_WHAT IS EXPECTED_
Where does the string "FileFormatConversion" appear in the listing below? Copy every line where it does.

_THE INPUT_
####################

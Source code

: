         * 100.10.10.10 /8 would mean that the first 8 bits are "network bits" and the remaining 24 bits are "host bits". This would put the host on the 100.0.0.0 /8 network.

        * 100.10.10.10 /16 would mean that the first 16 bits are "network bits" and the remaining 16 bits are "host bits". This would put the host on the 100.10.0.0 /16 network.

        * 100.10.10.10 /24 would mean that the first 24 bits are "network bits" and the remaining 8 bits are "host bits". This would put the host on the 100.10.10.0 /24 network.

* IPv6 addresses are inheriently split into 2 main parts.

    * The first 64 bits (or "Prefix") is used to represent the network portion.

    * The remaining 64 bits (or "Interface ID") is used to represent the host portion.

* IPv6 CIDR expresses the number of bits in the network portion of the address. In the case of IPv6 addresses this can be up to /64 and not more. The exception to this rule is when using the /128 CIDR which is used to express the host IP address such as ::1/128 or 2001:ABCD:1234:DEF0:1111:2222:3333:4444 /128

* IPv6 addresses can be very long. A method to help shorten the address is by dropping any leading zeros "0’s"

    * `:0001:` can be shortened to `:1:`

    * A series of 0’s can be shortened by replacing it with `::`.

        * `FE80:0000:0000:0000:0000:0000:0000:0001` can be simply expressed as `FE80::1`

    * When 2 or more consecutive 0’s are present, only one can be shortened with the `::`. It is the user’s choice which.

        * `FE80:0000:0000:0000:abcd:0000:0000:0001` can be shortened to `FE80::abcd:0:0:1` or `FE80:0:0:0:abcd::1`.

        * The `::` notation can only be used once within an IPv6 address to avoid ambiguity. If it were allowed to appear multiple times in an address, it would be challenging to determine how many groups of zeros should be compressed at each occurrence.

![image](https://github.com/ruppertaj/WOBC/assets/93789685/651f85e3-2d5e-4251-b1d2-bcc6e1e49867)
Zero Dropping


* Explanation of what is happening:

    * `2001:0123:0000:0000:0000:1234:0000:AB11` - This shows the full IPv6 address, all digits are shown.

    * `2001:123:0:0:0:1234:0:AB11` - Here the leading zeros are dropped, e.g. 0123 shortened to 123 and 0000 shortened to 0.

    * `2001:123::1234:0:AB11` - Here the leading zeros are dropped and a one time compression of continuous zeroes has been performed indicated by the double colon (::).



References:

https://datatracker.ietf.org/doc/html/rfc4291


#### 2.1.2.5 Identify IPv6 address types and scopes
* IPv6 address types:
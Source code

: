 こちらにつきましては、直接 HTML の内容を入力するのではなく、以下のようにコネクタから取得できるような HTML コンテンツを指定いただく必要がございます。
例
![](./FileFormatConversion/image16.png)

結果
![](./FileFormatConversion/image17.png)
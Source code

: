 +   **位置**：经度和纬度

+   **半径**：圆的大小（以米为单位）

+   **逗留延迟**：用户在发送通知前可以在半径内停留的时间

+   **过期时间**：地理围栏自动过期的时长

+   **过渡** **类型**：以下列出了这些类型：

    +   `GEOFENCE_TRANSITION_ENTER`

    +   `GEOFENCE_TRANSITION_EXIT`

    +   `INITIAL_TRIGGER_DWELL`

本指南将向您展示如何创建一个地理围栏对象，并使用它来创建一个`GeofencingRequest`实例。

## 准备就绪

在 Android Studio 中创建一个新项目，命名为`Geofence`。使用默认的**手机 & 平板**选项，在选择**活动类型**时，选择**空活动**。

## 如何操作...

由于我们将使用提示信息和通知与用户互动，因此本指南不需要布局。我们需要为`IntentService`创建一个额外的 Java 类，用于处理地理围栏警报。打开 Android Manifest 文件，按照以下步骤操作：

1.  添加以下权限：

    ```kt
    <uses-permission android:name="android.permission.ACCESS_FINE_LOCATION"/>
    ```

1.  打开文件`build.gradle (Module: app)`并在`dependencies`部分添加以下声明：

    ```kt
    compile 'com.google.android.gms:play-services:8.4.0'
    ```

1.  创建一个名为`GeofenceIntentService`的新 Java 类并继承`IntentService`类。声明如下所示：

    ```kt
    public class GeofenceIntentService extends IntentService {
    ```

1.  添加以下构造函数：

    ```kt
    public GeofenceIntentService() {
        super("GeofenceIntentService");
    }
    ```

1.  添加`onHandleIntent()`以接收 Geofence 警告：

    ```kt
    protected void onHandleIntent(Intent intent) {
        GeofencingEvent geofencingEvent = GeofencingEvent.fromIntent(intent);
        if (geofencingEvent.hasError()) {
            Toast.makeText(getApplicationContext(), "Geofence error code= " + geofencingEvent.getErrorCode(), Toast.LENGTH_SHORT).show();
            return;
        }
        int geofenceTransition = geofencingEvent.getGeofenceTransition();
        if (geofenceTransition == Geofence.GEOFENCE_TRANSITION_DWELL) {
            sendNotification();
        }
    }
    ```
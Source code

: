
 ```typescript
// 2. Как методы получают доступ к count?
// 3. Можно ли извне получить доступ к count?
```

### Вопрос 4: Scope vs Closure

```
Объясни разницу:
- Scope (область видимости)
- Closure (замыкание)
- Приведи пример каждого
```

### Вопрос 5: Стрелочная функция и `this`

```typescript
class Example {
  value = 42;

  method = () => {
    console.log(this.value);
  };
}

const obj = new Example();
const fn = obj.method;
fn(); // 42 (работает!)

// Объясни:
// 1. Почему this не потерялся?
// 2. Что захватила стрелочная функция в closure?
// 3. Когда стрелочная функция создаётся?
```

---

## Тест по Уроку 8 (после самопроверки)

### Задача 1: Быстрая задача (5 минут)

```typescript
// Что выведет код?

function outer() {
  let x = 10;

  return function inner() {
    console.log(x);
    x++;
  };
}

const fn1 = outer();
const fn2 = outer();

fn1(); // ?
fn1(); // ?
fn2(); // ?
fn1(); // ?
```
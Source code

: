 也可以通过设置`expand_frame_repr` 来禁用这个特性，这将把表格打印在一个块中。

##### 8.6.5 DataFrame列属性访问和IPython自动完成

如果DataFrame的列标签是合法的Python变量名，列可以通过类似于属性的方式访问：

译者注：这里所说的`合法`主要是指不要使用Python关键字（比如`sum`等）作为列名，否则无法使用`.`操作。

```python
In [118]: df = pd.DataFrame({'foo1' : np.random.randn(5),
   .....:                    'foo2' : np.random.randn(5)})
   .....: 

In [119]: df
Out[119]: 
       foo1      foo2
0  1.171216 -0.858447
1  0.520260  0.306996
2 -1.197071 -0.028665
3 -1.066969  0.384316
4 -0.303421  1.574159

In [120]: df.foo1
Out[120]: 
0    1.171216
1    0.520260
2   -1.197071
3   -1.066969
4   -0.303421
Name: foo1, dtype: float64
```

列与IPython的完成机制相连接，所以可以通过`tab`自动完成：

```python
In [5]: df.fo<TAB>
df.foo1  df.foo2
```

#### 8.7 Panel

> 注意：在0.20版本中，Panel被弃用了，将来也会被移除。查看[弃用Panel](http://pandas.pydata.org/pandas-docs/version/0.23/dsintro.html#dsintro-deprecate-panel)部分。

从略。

####################

_EXERCISE RESPONSE_
![](./FileFormatConversion/image16.png)
![](./FileFormatConversion/image17.png)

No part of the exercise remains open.